*WHAT YOU HAVE TO DO:* Entries follow. Return each line that contains the word "script".

Saved entries
········
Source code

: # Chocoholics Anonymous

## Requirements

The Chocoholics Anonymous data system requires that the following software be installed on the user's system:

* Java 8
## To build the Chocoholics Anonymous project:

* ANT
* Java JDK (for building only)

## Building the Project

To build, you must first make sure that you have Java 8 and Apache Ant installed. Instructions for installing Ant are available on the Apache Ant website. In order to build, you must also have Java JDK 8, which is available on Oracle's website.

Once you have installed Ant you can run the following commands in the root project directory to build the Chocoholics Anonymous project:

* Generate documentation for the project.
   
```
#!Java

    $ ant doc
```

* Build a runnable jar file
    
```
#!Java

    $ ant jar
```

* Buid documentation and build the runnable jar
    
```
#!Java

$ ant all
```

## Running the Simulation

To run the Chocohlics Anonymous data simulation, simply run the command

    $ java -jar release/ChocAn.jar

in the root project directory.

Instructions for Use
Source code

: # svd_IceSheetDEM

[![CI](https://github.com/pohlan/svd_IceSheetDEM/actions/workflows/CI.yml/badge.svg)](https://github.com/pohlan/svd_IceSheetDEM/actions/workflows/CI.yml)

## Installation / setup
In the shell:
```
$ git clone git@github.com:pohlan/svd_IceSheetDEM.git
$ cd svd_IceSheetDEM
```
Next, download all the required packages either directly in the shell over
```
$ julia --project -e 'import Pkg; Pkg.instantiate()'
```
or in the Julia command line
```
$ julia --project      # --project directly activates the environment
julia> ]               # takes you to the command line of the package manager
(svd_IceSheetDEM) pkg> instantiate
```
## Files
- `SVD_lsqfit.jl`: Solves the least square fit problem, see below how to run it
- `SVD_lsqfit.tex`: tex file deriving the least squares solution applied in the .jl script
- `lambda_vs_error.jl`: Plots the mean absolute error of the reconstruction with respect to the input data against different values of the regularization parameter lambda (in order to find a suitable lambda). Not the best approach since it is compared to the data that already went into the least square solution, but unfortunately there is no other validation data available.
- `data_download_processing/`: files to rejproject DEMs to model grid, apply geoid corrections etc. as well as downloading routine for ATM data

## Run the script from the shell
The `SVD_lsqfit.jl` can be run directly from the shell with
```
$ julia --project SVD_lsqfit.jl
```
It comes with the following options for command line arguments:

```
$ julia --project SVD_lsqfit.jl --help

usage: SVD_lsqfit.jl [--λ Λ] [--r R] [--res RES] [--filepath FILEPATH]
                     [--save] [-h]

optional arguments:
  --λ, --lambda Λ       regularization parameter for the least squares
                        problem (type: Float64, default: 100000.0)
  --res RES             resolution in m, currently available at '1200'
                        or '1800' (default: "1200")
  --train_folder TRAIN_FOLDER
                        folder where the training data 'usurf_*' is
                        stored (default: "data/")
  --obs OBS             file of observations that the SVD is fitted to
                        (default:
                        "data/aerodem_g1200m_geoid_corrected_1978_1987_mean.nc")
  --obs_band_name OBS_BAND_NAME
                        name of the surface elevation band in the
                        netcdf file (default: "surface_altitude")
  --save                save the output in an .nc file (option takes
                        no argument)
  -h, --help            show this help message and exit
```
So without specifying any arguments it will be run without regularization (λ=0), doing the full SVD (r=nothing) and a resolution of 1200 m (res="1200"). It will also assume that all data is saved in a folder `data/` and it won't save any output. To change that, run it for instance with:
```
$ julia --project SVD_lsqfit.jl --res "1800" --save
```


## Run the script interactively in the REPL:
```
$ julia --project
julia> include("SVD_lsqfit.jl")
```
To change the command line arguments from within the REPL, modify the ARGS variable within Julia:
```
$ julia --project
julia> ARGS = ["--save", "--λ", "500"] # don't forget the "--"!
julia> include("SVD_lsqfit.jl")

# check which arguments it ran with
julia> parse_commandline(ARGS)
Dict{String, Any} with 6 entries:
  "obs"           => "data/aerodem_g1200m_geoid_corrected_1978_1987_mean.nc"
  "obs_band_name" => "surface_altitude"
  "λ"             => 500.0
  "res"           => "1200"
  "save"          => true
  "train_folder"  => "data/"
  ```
········
*SOLUTION TO THIS PROBLEM:*
- `SVD_lsqfit.tex`: tex file deriving the least squares solution applied in the .jl script
## Run the script from the shell
## Run the script interactively in the REPL:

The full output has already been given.